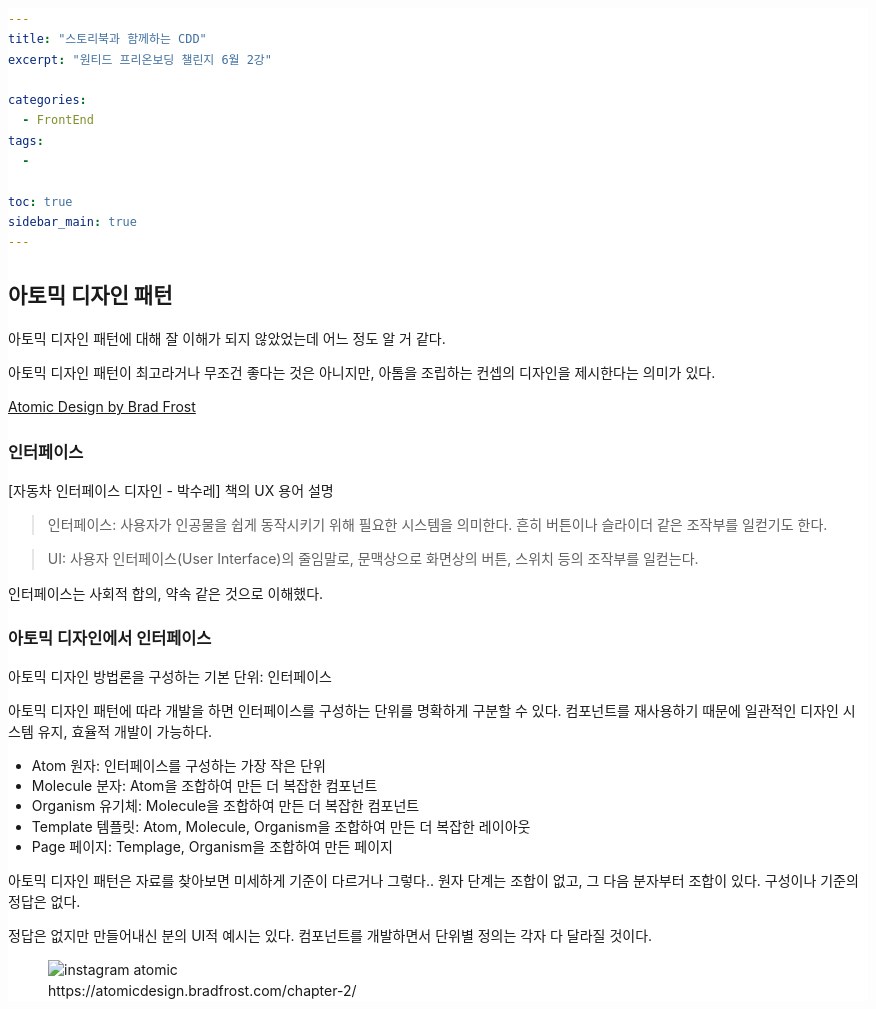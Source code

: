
 ```yaml
---
title: "스토리북과 함께하는 CDD"
excerpt: "원티드 프리온보딩 챌린지 6월 2강"

categories:
  - FrontEnd
tags:
  -

toc: true
sidebar_main: true
---
```


## 아토믹 디자인 패턴

아토믹 디자인 패턴에 대해 잘 이해가 되지 않았었는데 어느 정도 알 거 같다.

아토믹 디자인 패턴이 최고라거나 무조건 좋다는 것은 아니지만, 아톰을 조립하는 컨셉의 디자인을 제시한다는 의미가 있다.

[Atomic Design by Brad Frost](https://atomicdesign.bradfrost.com/)

### 인터페이스

[자동차 인터페이스 디자인 - 박수레] 책의 UX 용어 설명

> 인터페이스: 사용자가 인공물을 쉽게 동작시키기 위해 필요한 시스템을 의미한다. 흔히 버튼이나 슬라이더 같은 조작부를 일컫기도 한다.

> UI: 사용자 인터페이스(User Interface)의 줄임말로, 문맥상으로 화면상의 버튼, 스위치 등의 조작부를 일컫는다.

인터페이스는 사회적 합의, 약속 같은 것으로 이해했다.

### 아토믹 디자인에서 인터페이스

아토믹 디자인 방법론을 구성하는 기본 단위: 인터페이스

아토믹 디자인 패턴에 따라 개발을 하면 인터페이스를 구성하는 단위를 명확하게 구분할 수 있다. 컴포넌트를 재사용하기 때문에 일관적인 디자인 시스템 유지, 효율적 개발이 가능하다.

- Atom 원자: 인터페이스를 구성하는 가장 작은 단위
- Molecule 분자: Atom을 조합하여 만든 더 복잡한 컴포넌트
- Organism 유기체: Molecule을 조합하여 만든 더 복잡한 컴포넌트
- Template 템플릿: Atom, Molecule, Organism을 조합하여 만든 더 복잡한 레이아웃
- Page 페이지: Templage, Organism을 조합하여 만든 페이지

아토믹 디자인 패턴은 자료를 찾아보면 미세하게 기준이 다르거나 그렇다..
원자 단계는 조합이 없고, 그 다음 분자부터 조합이 있다. 구성이나 기준의 정답은 없다.

정답은 없지만 만들어내신 분의 UI적 예시는 있다. 컴포넌트를 개발하면서 단위별 정의는 각자 다 달라질 것이다.

<figure>
  <img src="https://atomicdesign.bradfrost.com/images/content/instagram-atomic.png" alt="instagram atomic" />
  <figcaption>https://atomicdesign.bradfrost.com/chapter-2/</figcaption>
</figure>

* [INSTRUCTIONS FOR THE TASK]
Reproduce the data above exactly, leaving each picture out.

* [EXERCISE RESPONSE]
Source code

:
 ```yaml
---
title: "스토리북과 함께하는 CDD"
excerpt: "원티드 프리온보딩 챌린지 6월 2강"

categories:
  - FrontEnd
tags:
  -

toc: true
sidebar_main: true
---
```


## 아토믹 디자인 패턴

아토믹 디자인 패턴에 대해 잘 이해가 되지 않았었는데 어느 정도 알 거 같다.

아토믹 디자인 패턴이 최고라거나 무조건 좋다는 것은 아니지만, 아톰을 조립하는 컨셉의 디자인을 제시한다는 의미가 있다.

[Atomic Design by Brad Frost](https://atomicdesign.bradfrost.com/)

### 인터페이스

[자동차 인터페이스 디자인 - 박수레] 책의 UX 용어 설명

> 인터페이스: 사용자가 인공물을 쉽게 동작시키기 위해 필요한 시스템을 의미한다. 흔히 버튼이나 슬라이더 같은 조작부를 일컫기도 한다.

> UI: 사용자 인터페이스(User Interface)의 줄임말로, 문맥상으로 화면상의 버튼, 스위치 등의 조작부를 일컫는다.

인터페이스는 사회적 합의, 약속 같은 것으로 이해했다.

### 아토믹 디자인에서 인터페이스

아토믹 디자인 방법론을 구성하는 기본 단위: 인터페이스

아토믹 디자인 패턴에 따라 개발을 하면 인터페이스를 구성하는 단위를 명확하게 구분할 수 있다. 컴포넌트를 재사용하기 때문에 일관적인 디자인 시스템 유지, 효율적 개발이 가능하다.

- Atom 원자: 인터페이스를 구성하는 가장 작은 단위
- Molecule 분자: Atom을 조합하여 만든 더 복잡한 컴포넌트
- Organism 유기체: Molecule을 조합하여 만든 더 복잡한 컴포넌트
- Template 템플릿: Atom, Molecule, Organism을 조합하여 만든 더 복잡한 레이아웃
- Page 페이지: Templage, Organism을 조합하여 만든 페이지

아토믹 디자인 패턴은 자료를 찾아보면 미세하게 기준이 다르거나 그렇다..
원자 단계는 조합이 없고, 그 다음 분자부터 조합이 있다. 구성이나 기준의 정답은 없다.

정답은 없지만 만들어내신 분의 UI적 예시는 있다. 컴포넌트를 개발하면서 단위별 정의는 각자 다 달라질 것이다.

<figure>
  <img src="https://atomicdesign.bradfrost.com/images/content/instagram-atomic.png" alt="instagram atomic" />
  <figcaption>https://atomicdesign.bradfrost.com/chapter-2/</figcaption>
</figure>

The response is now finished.